I made this at a print-your-own-postcard booth at Berlin’s Museum for Communication. The other available stamps were something like butterflies or flaming skulls, so there was little artistic decision involved except to keep inserting the card over and over, like a carnival punch card totaling up a few too many. I like the way the bottlenecks look almost like slanted steeples with a little cross on the top, somewhere between a hangover and morning mass. Reminds me of a line from Kerouac’s “Windblown World”: ”no one has consciously realized the tremendous significance of American weekends, from proud sartorial Saturday night with its millions of premonitions of triumph and happiness, to dark Sunday night with its sweet and terrified loneliness.”
Maybe not, Jack.
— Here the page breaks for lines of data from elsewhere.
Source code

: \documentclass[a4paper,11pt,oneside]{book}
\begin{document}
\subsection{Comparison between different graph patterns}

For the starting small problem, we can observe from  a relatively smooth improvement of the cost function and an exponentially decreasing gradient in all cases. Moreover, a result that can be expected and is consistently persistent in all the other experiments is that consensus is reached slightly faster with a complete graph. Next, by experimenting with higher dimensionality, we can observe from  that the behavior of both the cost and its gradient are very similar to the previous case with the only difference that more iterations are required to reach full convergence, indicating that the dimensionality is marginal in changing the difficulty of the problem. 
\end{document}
But they would if they tried my new line of postcards. With Drunken Postcards, you can write anyone you want exactly what you’ve been wanting to say to them, without fear of reprobation. How? Easy. They’re written in disappearing ink, and never delivered. Like the opposite of Facebook, with the same exact color scheme. Old-fashioned and untraceable except for that stack of empties next to your notebook.
Not convinced? I can hardly blame you. I do, however, have an experiment which you are welcome to try at home — something I hit on entirely by accident last month while writing a stack of postcards that I’ve yet to buy postage for. If you want to dream about someone, write them a (real) postcard just before you go to sleep. Does it work? It did for me, but I’m curious what kind of results others come up with.